"""

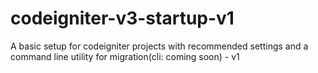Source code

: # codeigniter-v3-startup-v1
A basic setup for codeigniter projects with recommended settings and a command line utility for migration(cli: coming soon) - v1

"""
"""

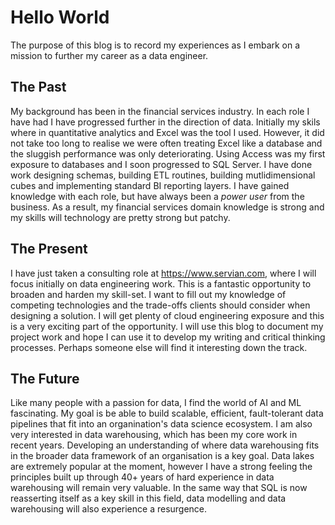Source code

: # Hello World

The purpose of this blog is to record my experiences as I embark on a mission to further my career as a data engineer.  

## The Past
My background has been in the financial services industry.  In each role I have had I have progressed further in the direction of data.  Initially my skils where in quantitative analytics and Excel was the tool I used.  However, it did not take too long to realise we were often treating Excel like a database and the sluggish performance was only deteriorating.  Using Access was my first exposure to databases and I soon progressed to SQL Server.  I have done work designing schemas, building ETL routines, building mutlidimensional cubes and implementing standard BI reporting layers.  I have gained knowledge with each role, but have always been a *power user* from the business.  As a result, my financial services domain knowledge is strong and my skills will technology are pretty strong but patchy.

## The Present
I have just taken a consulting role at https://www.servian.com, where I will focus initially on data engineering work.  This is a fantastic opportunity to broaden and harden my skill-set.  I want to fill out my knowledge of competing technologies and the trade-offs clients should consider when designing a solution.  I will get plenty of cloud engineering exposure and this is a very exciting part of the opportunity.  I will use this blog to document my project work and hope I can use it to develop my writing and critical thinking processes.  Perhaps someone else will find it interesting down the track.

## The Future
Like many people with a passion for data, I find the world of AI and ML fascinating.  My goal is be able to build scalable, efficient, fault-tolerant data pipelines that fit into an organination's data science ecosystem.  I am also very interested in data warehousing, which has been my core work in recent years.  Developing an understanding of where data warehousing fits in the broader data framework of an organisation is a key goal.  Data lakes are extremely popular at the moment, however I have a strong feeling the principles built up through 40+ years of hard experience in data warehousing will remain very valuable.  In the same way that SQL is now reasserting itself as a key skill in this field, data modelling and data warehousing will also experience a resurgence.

"""

▶ **Exercise requirements**:
Among the entries above, the line containing "I have just", the line containing "Like many people", and all lines between them are to be restated word for word; nothing else belongs in the reply.

▶ **Answer section**:
I have just taken a consulting role at https://www.servian.com, where I will focus initially on data engineering work.  This is a fantastic opportunity to broaden and harden my skill-set.  I want to fill out my knowledge of competing technologies and the trade-offs clients should consider when designing a solution.  I will get plenty of cloud engineering exposure and this is a very exciting part of the opportunity.  I will use this blog to document my project work and hope I can use it to develop my writing and critical thinking processes.  Perhaps someone else will find it interesting down the track.

## The Future
Like many people with a passion for data, I find the world of AI and ML fascinating.  My goal is be able to build scalable, efficient, fault-tolerant data pipelines that fit into an organination's data science ecosystem.  I am also very interested in data warehousing, which has been my core work in recent years.  Developing an understanding of where data warehousing fits in the broader data framework of an organisation is a key goal.  Data lakes are extremely popular at the moment, however I have a strong feeling the principles built up through 40+ years of hard experience in data warehousing will remain very valuable.  In the same way that SQL is now reasserting itself as a key skill in this field, data modelling and data warehousing will also experience a resurgence.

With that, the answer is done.